*Problem statement*. Every line from the opening of the records to the line with "2. Download NDNSF source code." should be restated exactly, with both ends included and the pictures left out.

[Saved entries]

....

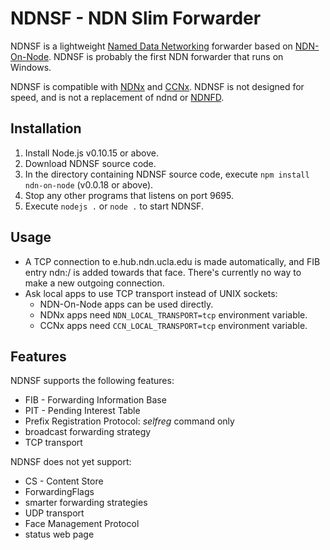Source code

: # NDNSF - NDN Slim Forwarder

NDNSF is a lightweight [Named Data Networking](http://www.named-data.net/) forwarder based on [NDN-On-Node](https://github.com/named-data/NDN-On-Node). NDNSF is probably the first NDN forwarder that runs on Windows.

NDNSF is compatible with [NDNx](https://github.com/named-data/ndnx) and [CCNx](http://www.ccnx.org/). NDNSF is not designed for speed, and is not a replacement of ndnd or [NDNFD](https://github.com/NDN-Routing/NDNFD).

## Installation

1. Install Node.js v0.10.15 or above.
2. Download NDNSF source code.
3. In the directory containing NDNSF source code, execute `npm install ndn-on-node` (v0.0.18 or above).
4. Stop any other programs that listens on port 9695.
5. Execute `nodejs .` or `node .` to start NDNSF.

## Usage

* A TCP connection to e.hub.ndn.ucla.edu is made automatically, and FIB entry ndn:/ is added towards that face. There's currently no way to make a new outgoing connection.
* Ask local apps to use TCP transport instead of UNIX sockets:
    * NDN-On-Node apps can be used directly.
    * NDNx apps need `NDN_LOCAL_TRANSPORT=tcp` environment variable.
    * CCNx apps need `CCN_LOCAL_TRANSPORT=tcp` environment variable.

## Features

NDNSF supports the following features:

* FIB - Forwarding Information Base
* PIT - Pending Interest Table
* Prefix Registration Protocol: *selfreg* command only
* broadcast forwarding strategy
* TCP transport

NDNSF does not yet support:

* CS - Content Store
* ForwardingFlags
* smarter forwarding strategies
* UDP transport
* Face Management Protocol
* status web page

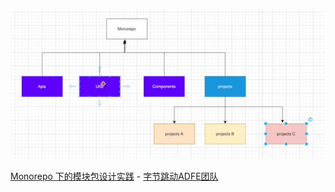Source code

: ![image-20231113105316078](assets/image-20231113105316078.png)



[Monorepo 下的模块包设计实践](https://juejin.cn/post/7052271542000074782?searchId=20231121140404AF9736DCF1E598833B63) - [字节跳动ADFE团队](https://juejin.cn/user/1310273592892846/posts)
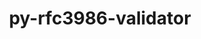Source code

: ---
title: "py-rfc3986-validator"
layout: cache
categories: [package, develop]
meta: {"versions": ["0.1.1"], "compilers": ["gcc@=11.4.0", "gcc@=9.4.0"], "oss": ["ubuntu20.04", "ubuntu22.04"], "platforms": ["linux"], "targets": ["aarch64", "ppc64le"], "stacks": ["e4s-power", "root"], "num_specs": 2, "num_specs_by_stack": {"e4s-power": 1, "root": 2}}
spec_details: [{"hash": "pgjn66oxvoqfwthecj6ljssv34orue36", "compiler": "gcc@=9.4.0", "versions": ["0.1.1"], "os": "ubuntu20.04", "platform": "linux", "target": "ppc64le", "variants": ["build_system=python_pip"], "stacks": ["e4s-power", "root"], "size": "-", "tarball": "https://binaries.spack.io/develop/build_cache/linux-ubuntu20.04-ppc64le/gcc-9.4.0/py-rfc3986-validator-0.1.1/linux-ubuntu20.04-ppc64le-gcc-9.4.0-py-rfc3986-validator-0.1.1-pgjn66oxvoqfwthecj6ljssv34orue36.spack"}, {"hash": "65dyksxz2l3rexufdrhajp7gbdxelup7", "compiler": "gcc@=11.4.0", "versions": ["0.1.1"], "os": "ubuntu22.04", "platform": "linux", "target": "aarch64", "variants": ["build_system=python_pip"], "stacks": ["root"], "size": "-", "tarball": "https://binaries.spack.io/develop/build_cache/linux-ubuntu22.04-aarch64/gcc-11.4.0/py-rfc3986-validator-0.1.1/linux-ubuntu22.04-aarch64-gcc-11.4.0-py-rfc3986-validator-0.1.1-65dyksxz2l3rexufdrhajp7gbdxelup7.spack"}]
---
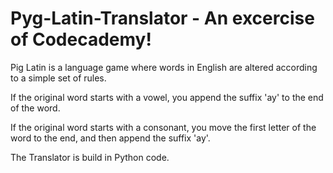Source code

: Pyg-Latin-Translator - An excercise of Codecademy!
====================

Pig Latin is a language game where words in English are altered according to a simple set of rules.

If the original word starts with a vowel, you append the suffix 'ay' to the end of the word.

If the original word starts with a consonant, you move the first letter of the word to the end,
and then append the suffix 'ay'.

The Translator is build in Python code.
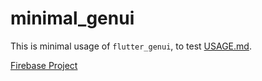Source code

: # minimal_genui

This is minimal usage of `flutter_genui`, to test
[USAGE.md](https://github.com/flutter/genui/blob/main/doc/USAGE.md).

[Firebase Project](https://console.firebase.google.com/project/flutter-genui)
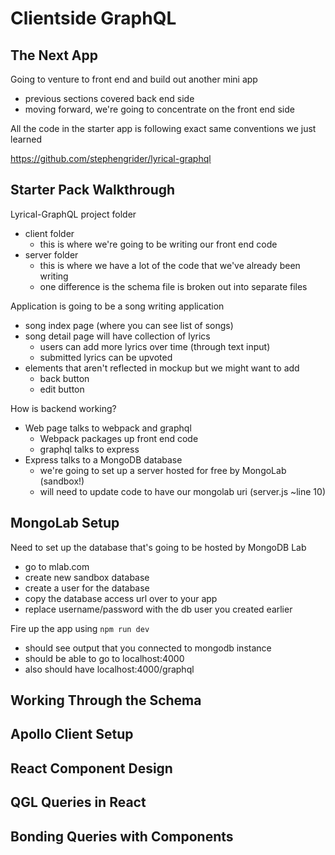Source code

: # Clientside GraphQL

## The Next App
Going to venture to front end and build out another mini app
  - previous sections covered back end side
  - moving forward, we're going to concentrate on the front end side

All the code in the starter app is following exact same conventions we just learned

https://github.com/stephengrider/lyrical-graphql

## Starter Pack Walkthrough
Lyrical-GraphQL project folder
  - client folder
    - this is where we're going to be writing our front end code
  - server folder
    - this is where we have a lot of the code that we've already been writing
    - one difference is the schema file is broken out into separate files

Application is going to be a song writing application
  - song index page (where you can see list of songs)
  - song detail page will have collection of lyrics
    - users can add more lyrics over time (through text input)
    - submitted lyrics can be upvoted
  - elements that aren't reflected in mockup but we might want to add
    - back button
    - edit button

How is backend working?
  - Web page talks to webpack and graphql
    - Webpack packages up front end code
    - graphql talks to express
  - Express talks to a MongoDB database
    - we're going to set up a server hosted for free by MongoLab (sandbox!)
    - will need to update code to have our mongolab uri (server.js ~line 10)

## MongoLab Setup
Need to set up the database that's going to be hosted by MongoDB Lab
  - go to mlab.com
  - create new sandbox database
  - create a user for the database
  - copy the database access url over to your app
  - replace username/password with the db user you created earlier

Fire up the app using `npm run dev`
  - should see output that you connected to mongodb instance
  - should be able to go to localhost:4000
  - also should have localhost:4000/graphql

## Working Through the Schema


## Apollo Client Setup


## React Component Design


## QGL Queries in React


## Bonding Queries with Components
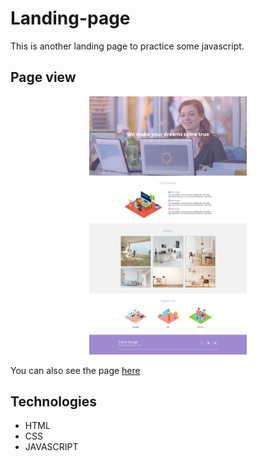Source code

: # Landing-page

This is another landing page to practice some javascript.

## Page view
<p align="center">
<img src="./img/web.jpg" width=50%>
</p>

You can also see the page [here](https://solturipe.github.io/another-landing-page/)

## Technologies
- HTML
- CSS
- JAVASCRIPT
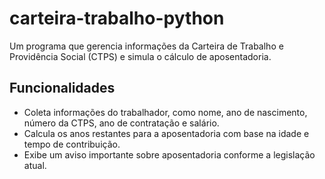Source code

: # carteira-trabalho-python
Um programa que gerencia informações da Carteira de Trabalho e Providência Social (CTPS) e simula o cálculo de aposentadoria.

## Funcionalidades
- Coleta informações do trabalhador, como nome, ano de nascimento, número da CTPS, ano de contratação e salário.
- Calcula os anos restantes para a aposentadoria com base na idade e tempo de contribuição.
- Exibe um aviso importante sobre aposentadoria conforme a legislação atual.




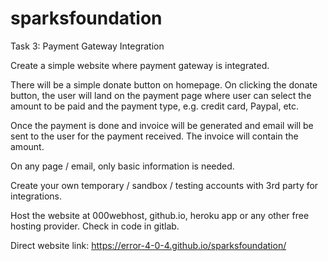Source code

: # sparksfoundation
Task 3: Payment Gateway Integration

Create a simple website where payment gateway is integrated.

There will be a simple donate button on homepage. On clicking the donate button, the user will land on the payment page where user can select the amount to be paid and the payment type, e.g. credit card, Paypal, etc.

Once the payment is done and invoice will be generated and email will be sent to the user for the payment received. The invoice will contain the amount.

On any page / email, only basic information is needed.

Create your own temporary / sandbox / testing accounts with 3rd party for integrations.

Host the website at 000webhost, github.io, heroku app or any other free hosting provider. Check in code in gitlab.

Direct website link: https://error-4-0-4.github.io/sparksfoundation/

....

*Final answer*.
Source code

: # NDNSF - NDN Slim Forwarder

NDNSF is a lightweight [Named Data Networking](http://www.named-data.net/) forwarder based on [NDN-On-Node](https://github.com/named-data/NDN-On-Node). NDNSF is probably the first NDN forwarder that runs on Windows.

NDNSF is compatible with [NDNx](https://github.com/named-data/ndnx) and [CCNx](http://www.ccnx.org/). NDNSF is not designed for speed, and is not a replacement of ndnd or [NDNFD](https://github.com/NDN-Routing/NDNFD).

## Installation

1. Install Node.js v0.10.15 or above.
2. Download NDNSF source code.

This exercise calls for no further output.